Chris Alexander

On Engineering

Reasons I do not want to work for Google

23rd January, 2012

If I ever make some statement about thinking about joining / applying to Google, please remind me of this post so that I come to my senses.

Follows is a non-exhaustive enumeration of the reasons I do not wish to work at Google.

1) I will not sign a contract that prohibits me from telling my significant other what I did at work today. I can promise you she is not a Bing spy, and wouldn’t even know what I’m on about if I said the code I had been working on had provided a 3x speed boost for users of a certain API. There’s something wrong with being contractually obliged to hold secrets from your other half.

1a) Same as 1) but for mum.

2) I will not have “sweetners” used to offset wages, which may subsequently be removed. See here for more.

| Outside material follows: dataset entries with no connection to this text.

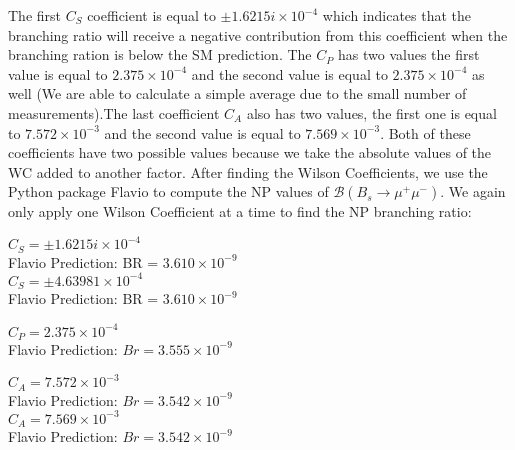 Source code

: \documentclass[12pt]{article}
\begin{document}
The first $C_S$ coefficient is equal to $\pm 1.6215i \times 10^{-4}$ which indicates that the branching ratio will receive a negative contribution from this coefficient when the branching ration is below the SM prediction. The $C_P$ has two values the first value is equal to $2.375\times 10^{-4}$ and the second value is equal to $2.375 \times 10^{-4}$ as well (We are able to calculate a simple average due to the small number of measurements).The last coefficient $C_{A}$ also has two values, the first one is equal to $7.572 \times 10^{-3}$ and the second value is equal to $7.569 \times 10^{-3}$. Both of these coefficients have two possible values because we take the  absolute values of the WC added to another factor. After finding the Wilson Coefficients, we use the Python package Flavio \cite{flavio} to compute the NP values of $\mathcal{B}(B_s\rightarrow \mu^+\mu^-)$. We again only apply one Wilson Coefficient at a time to find the NP branching ratio:
\begin{center}
 $C_S = \pm 1.6215i \times 10^{-4}$\\
 Flavio Prediction: BR = $3.610 \times 10^{-9}$\\
 $C_S = \pm 4.63981 \times 10^{-4}$\\
 Flavio Prediction: BR = $3.610 \times 10^{-9}$\\
\end{center}
\begin{center}
$C_{P} = 2.375 \times 10^{-4}$ \\
Flavio Prediction: $Br = 3.555 \times 10^{-9}$\\
\end{center}
\begin{center}
$C_{A} = 7.572 \times 10^{-3}$ \\
Flavio Prediction: $Br = 3.542 \times 10^{-9}$\\
$C_{A} = 7.569\times 10^{-3}$ \\
Flavio Prediction: $Br = 3.542 \times 10^{-9}$\\
\end{center}
\newpage
\end{document}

3) You can slap as much lipstick on the pig as you like, but Google is still a large company and will still feel, look and act like one. No thanks.

4) I’d like transferable skills. Sure there’s learning programming languages and people skills etc., but I can learn those elsewhere. Learning behemoth internal APIs and writing apps that will only ever run on one architecture (Google’s massive one)? What’s the point in learning about scaling if you can only scale on one architecture? Hardly transferable.

5) I do not want to be bombarded by questions I cannot answer. Not that I do not know the answer, but I am not allowed to give you the answer. I.e. any conversation I have with anyone who asks “So what do you do?” is limited to “Work for Google” and “I write software”. Booooorrrrring. Additionally, because I work for Google, everyone spends the whole time trying to extract information out of me in increasingly stupid ways. Also boring.

6) I don’t need the CV boost it could give. (I deleted my CV anyway)

7) I fundamentally disagree with their hiring process. Specifically, the bit where they pull some names of algorithms out of a hat and ask you to state their time complexity. This will be controversial, because Google engineers say “But this is the simple stuff”. It is a waste of my time to remember this - I am sat at a computer, and if I really need to know it then I can look it up quite easily. What matters is that I can analyse algorithms in code for their time complexity, and suggest optimisations; properly assign problems to suitable data structures and pick algorithms for specific cases optimally; and understand common formats for expressing algorithms in pseudocode so that they can be easily implemented if necessary. I see memorising this lot just for one interview as counterproductive and an inefficient use of time. Unfortunately for Google, this is the first pre-screen on their phone interviews, so it never goes that well.